Discanto: México será más grande no porque pase al quinto partido en el mundial de futbol, sino porque su sociedad polarizada reconozca dos elementos en apariencia contradictorios: que las instituciones son perfectibles y, al mismo tiempo, garantes de futuro. El INE sí se toca, pero sin debilitarlo.

Desde hace semanas, China e Irán han registrado manifestaciones poco habituales en su historia reciente. En el primer caso, a casi tres años de implementada, una estricta política anti-Covid del gobierno chino ha dejado a la ciudadanía harta. En Irán, la muerte de Mahsa Amini detonó una serie de movilizaciones, tras convertirse en un símbolo de la rigidez del código religioso y, particularmente, de la represión contra las mujeres en aquel país. Aunque las protestas son distintas en su naturaleza, ambas reflejan las severas deficiencias de regímenes autoritarios.

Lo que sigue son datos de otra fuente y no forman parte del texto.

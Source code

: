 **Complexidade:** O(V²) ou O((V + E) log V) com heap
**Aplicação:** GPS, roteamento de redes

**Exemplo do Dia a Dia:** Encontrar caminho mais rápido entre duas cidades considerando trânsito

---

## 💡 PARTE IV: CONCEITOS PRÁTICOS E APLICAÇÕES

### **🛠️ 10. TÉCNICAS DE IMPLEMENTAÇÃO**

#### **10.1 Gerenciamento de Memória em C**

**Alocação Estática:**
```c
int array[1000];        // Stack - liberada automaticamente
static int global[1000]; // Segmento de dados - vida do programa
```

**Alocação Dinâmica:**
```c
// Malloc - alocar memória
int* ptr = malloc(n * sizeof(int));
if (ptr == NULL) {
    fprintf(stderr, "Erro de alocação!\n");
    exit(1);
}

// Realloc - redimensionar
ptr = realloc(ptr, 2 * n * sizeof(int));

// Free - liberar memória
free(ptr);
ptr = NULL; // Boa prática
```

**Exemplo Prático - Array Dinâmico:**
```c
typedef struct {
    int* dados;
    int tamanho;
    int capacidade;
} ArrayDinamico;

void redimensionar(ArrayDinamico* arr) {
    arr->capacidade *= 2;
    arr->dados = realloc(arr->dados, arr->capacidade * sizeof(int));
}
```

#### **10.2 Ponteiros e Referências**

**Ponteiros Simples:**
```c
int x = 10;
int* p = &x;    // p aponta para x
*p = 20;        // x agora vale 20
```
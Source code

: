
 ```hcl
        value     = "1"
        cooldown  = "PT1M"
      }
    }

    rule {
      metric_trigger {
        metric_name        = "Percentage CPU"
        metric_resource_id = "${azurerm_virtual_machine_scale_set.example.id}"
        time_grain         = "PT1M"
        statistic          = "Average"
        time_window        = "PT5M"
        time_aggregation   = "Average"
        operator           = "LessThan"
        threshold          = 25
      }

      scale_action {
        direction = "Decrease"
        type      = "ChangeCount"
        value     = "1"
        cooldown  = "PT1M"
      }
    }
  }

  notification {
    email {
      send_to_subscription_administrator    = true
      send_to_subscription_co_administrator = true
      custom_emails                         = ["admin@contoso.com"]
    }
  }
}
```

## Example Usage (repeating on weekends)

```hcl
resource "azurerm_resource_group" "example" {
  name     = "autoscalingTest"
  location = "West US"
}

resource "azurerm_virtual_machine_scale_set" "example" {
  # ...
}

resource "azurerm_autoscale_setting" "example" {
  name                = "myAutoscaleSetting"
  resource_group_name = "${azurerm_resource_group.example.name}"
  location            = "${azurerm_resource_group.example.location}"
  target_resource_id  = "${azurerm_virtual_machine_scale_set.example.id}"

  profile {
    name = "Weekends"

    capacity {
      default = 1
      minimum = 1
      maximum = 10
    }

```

En este sentido, la teoría de sistemas –de la que Niklas Luhmann fue uno de los exponentes más sofisticados– resulta particularmente útil para explicar por qué fallan los regímenes antidemocráticos, a la larga o a la corta. Conviene, primero, señalar que el concepto de “sistema político” puede resultar más completo que el de “Estado-nación”, pues el primero sugiere una realidad mucho más amplia. Reconoce, por ejemplo, que hay fuerzas nacionales e internacionales que interactúan, influyen y perturban un orden político. Segundo, la teoría de sistemas no tiene empacho en reconocer que su particular interés reside en los mecanismos que posibilitan la persistencia de un sistema político –de ahí que sea un compendio teórico esencial para buscar la estabilidad, la permanencia y la integridad de un Estado. Por lo tanto, la teoría sistémica se desmarca de la teoría marxista en tanto la primera explica el equilibrio –reforma– mientras que la segunda explica el desequilibrio –revolución– de un sistema político.

Dicho esto, para la teoría de sistemas todo régimen político requiere de gobernabilidad. Esta gobernabilidad se alcanza a través del flujo constante de demandas (inputs) que otros sistemas –económico y social– realizan al gobierno, quien a su vez, mediante un proceso de conversión, expide productos (outputs) en la forma de regulación de la conducta –leyes o normas–, extracciones –cobro de impuestos, incremento de tasas, etc.–, prestación o distribución de bienes y servicios, y símbolos –afirmación de autoridad, valores etc.

La retroalimentación de los sistemas económico y social resulta crucial para que un sistema político pueda regular la tensión en el ambiente, ya sea modificando o reencausando su propio accionar. Idealmente, el ciclo inputs-proceso de conversión-outputs-retroalimentación se tendría que repetir constantemente. No obstante, su dinamismo está en función de la “cultura política” de los actores sociales y económicos –por ejemplo, los instrumentos y medios que utilizan: medios de comunicación, lawfare, manifestaciones, lucha armada, subversión, etc.–, como del régimen político –por ejemplo, las prioridades de un gobierno o las resistencias institucionales.

El problema con los sistemas políticos cerrados como el chino o el iraní es que tienden a cortar de manera tajante y represiva el flujo natural entre inputs y outputs –frecuentemente con afirmaciones de autoridad; que son necesarias pero no suficientes, incluso en ocasiones contraproducentes. De ahí que sea cuestión de tiempo para que los regímenes autoritarios resulten insostenibles y que, por ello, la democracia liberal sea una propuesta política superior en el largo plazo. Ahora, las democracias no están exentas de retos y dilemas. Hoy más que nunca les resulta esencial conciliar dos factores que parecen antagónicos: por una parte, la distribución de poder óptima que facilite una gobernabilidad democrática efectiva. Por el otro lado, garantizar la fortaleza del Estado a través de sus instituciones.

Discanto: México será más grande no porque pase al quinto partido en el mundial de futbol, sino porque su sociedad polarizada reconozca dos elementos en apariencia contradictorios: que las instituciones son perfectibles y, al mismo tiempo, garantes de futuro. El INE sí se toca, pero sin debilitarlo.